Exercise:
Make an exact copy of every entry below, with the pictures left out.

[Records contained in a dataset]
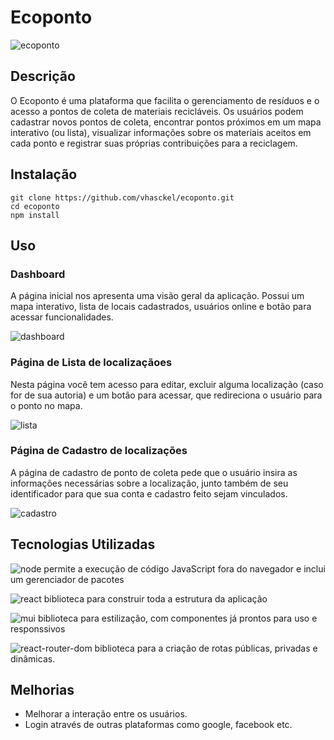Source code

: # Ecoponto

![ecoponto](https://github.com/vhasckel/ecoponto/assets/85519759/58d65b7b-8044-4842-9307-6fa480e203b5)

## Descrição

O Ecoponto é uma plataforma que facilita o gerenciamento de resíduos e o acesso a pontos de coleta de materiais recicláveis. Os usuários podem cadastrar novos pontos de coleta, encontrar pontos próximos em um mapa interativo (ou lista), visualizar informações sobre os materiais aceitos em cada ponto e registrar suas próprias contribuições para a reciclagem.

## Instalação

```
git clone https://github.com/vhasckel/ecoponto.git
cd ecoponto
npm install
```

## Uso

### Dashboard

A página inicial nos apresenta uma visão geral da aplicação. Possui um mapa interativo, lista de locais cadastrados, usuários online e botão para acessar funcionalidades.

![dashboard](https://github.com/vhasckel/ecoponto/assets/85519759/dda016d4-d4fc-4b66-976a-871bb1336016)

### Página de Lista de localizaçãoes

Nesta página você tem acesso para editar, excluir alguma localização (caso for de sua autoria) e um botão para acessar, que redireciona o usuário para o ponto no mapa.

![lista](https://github.com/vhasckel/ecoponto/assets/85519759/b8292e82-507b-461a-8199-dd593216a149)

### Página de Cadastro de localizações

A página de cadastro de ponto de coleta pede que o usuário insira as informações necessárias sobre a localização, junto também de seu identificador para que sua conta e cadastro feito sejam vinculados.

![cadastro](https://github.com/vhasckel/ecoponto/assets/85519759/67de6425-12cb-4943-a0de-ae4c6a576b3a)

## Tecnologias Utilizadas

![node](https://img.shields.io/badge/Node.js-43853D?style=for-the-badge&logo=node.js&logoColor=white) permite a execução de código JavaScript fora do navegador e inclui um gerenciador de pacotes

![react](https://img.shields.io/badge/React-20232A?style=for-the-badge&logo=react&logoColor=61DAFB) biblioteca para construir toda a estrutura da aplicação

![mui](https://img.shields.io/badge/Material--UI-0081CB?style=for-the-badge&logo=material-ui&logoColor=white) biblioteca para estilização, com componentes já prontos para uso e responssivos

![react-router-dom](https://img.shields.io/badge/React_Router-CA4245?style=for-the-badge&logo=react-router&logoColor=white) biblioteca para a criação de rotas públicas, privadas e dinâmicas.

## Melhorias
- Melhorar a interação entre os usuários.
- Login através de outras plataformas como google, facebook etc.
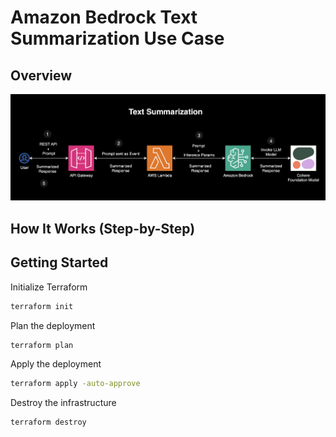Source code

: # Amazon Bedrock Text Summarization Use Case 

## Overview



![Architecture](./assets/architecture.png)

## How It Works (Step-by-Step)




## Getting Started

Initialize Terraform
```sh
terraform init 
```

Plan the deployment
```sh
terraform plan
```

Apply the deployment
```sh
terraform apply -auto-approve
```

Destroy the infrastructure

```sh
terraform destroy 
```


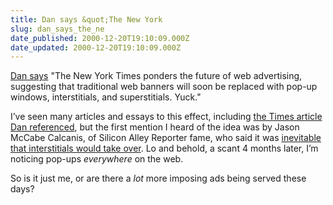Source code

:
 ```yaml
---
title: Dan says &quot;The New York
slug: dan_says_the_ne
date_published: 2000-12-20T19:10:09.000Z
date_updated: 2000-12-20T19:10:09.000Z
---
```


[Dan says](http://www.dansays.com/) "The New York Times ponders the future of web advertising, suggesting that traditional web banners will soon be replaced with pop-up windows, interstitials, and superstitials. Yuck."

I’ve seen many articles and essays to this effect, including [the Times article Dan referenced](http://www.nytimes.com/2000/12/18/technology/18STEL.html), but the first mention I heard of the idea was by Jason McCabe Calcanis, of Silicon Alley Reporter fame, who said it was [inevitable that interstitials would take over](http://www.siliconalleydaily.com/issues/sar08162000.html#Headline5706). Lo and behold, a scant 4 months later, I’m noticing pop-ups *everywhere* on the web.

So is it just me, or are there a *lot* more imposing ads being served these days?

Answer box:
Source code

: # Ecoponto

![ecoponto](https://github.com/vhasckel/ecoponto/assets/85519759/58d65b7b-8044-4842-9307-6fa480e203b5)

## Descrição

O Ecoponto é uma plataforma que facilita o gerenciamento de resíduos e o acesso a pontos de coleta de materiais recicláveis. Os usuários podem cadastrar novos pontos de coleta, encontrar pontos próximos em um mapa interativo (ou lista), visualizar informações sobre os materiais aceitos em cada ponto e registrar suas próprias contribuições para a reciclagem.

## Instalação

```
git clone https://github.com/vhasckel/ecoponto.git
cd ecoponto
npm install
```

## Uso

### Dashboard

A página inicial nos apresenta uma visão geral da aplicação. Possui um mapa interativo, lista de locais cadastrados, usuários online e botão para acessar funcionalidades.

![dashboard](https://github.com/vhasckel/ecoponto/assets/85519759/dda016d4-d4fc-4b66-976a-871bb1336016)

### Página de Lista de localizaçãoes

Nesta página você tem acesso para editar, excluir alguma localização (caso for de sua autoria) e um botão para acessar, que redireciona o usuário para o ponto no mapa.

![lista](https://github.com/vhasckel/ecoponto/assets/85519759/b8292e82-507b-461a-8199-dd593216a149)

### Página de Cadastro de localizações

A página de cadastro de ponto de coleta pede que o usuário insira as informações necessárias sobre a localização, junto também de seu identificador para que sua conta e cadastro feito sejam vinculados.

![cadastro](https://github.com/vhasckel/ecoponto/assets/85519759/67de6425-12cb-4943-a0de-ae4c6a576b3a)

## Tecnologias Utilizadas

![node](https://img.shields.io/badge/Node.js-43853D?style=for-the-badge&logo=node.js&logoColor=white) permite a execução de código JavaScript fora do navegador e inclui um gerenciador de pacotes

![react](https://img.shields.io/badge/React-20232A?style=for-the-badge&logo=react&logoColor=61DAFB) biblioteca para construir toda a estrutura da aplicação

![mui](https://img.shields.io/badge/Material--UI-0081CB?style=for-the-badge&logo=material-ui&logoColor=white) biblioteca para estilização, com componentes já prontos para uso e responssivos

![react-router-dom](https://img.shields.io/badge/React_Router-CA4245?style=for-the-badge&logo=react-router&logoColor=white) biblioteca para a criação de rotas públicas, privadas e dinâmicas.

## Melhorias
- Melhorar a interação entre os usuários.
- Login através de outras plataformas como google, facebook etc.
Source code

: # Amazon Bedrock Text Summarization Use Case 

## Overview



![Architecture](./assets/architecture.png)

## How It Works (Step-by-Step)




## Getting Started

Initialize Terraform
```sh
terraform init 
```

Plan the deployment
```sh
terraform plan
```

Apply the deployment
```sh
terraform apply -auto-approve
```

Destroy the infrastructure

```sh
terraform destroy 
```


Source code

:
 ```yaml
---
title: Dan says &quot;The New York
slug: dan_says_the_ne
date_published: 2000-12-20T19:10:09.000Z
date_updated: 2000-12-20T19:10:09.000Z
---
```


[Dan says](http://www.dansays.com/) "The New York Times ponders the future of web advertising, suggesting that traditional web banners will soon be replaced with pop-up windows, interstitials, and superstitials. Yuck."

I’ve seen many articles and essays to this effect, including [the Times article Dan referenced](http://www.nytimes.com/2000/12/18/technology/18STEL.html), but the first mention I heard of the idea was by Jason McCabe Calcanis, of Silicon Alley Reporter fame, who said it was [inevitable that interstitials would take over](http://www.siliconalleydaily.com/issues/sar08162000.html#Headline5706). Lo and behold, a scant 4 months later, I’m noticing pop-ups *everywhere* on the web.

So is it just me, or are there a *lot* more imposing ads being served these days?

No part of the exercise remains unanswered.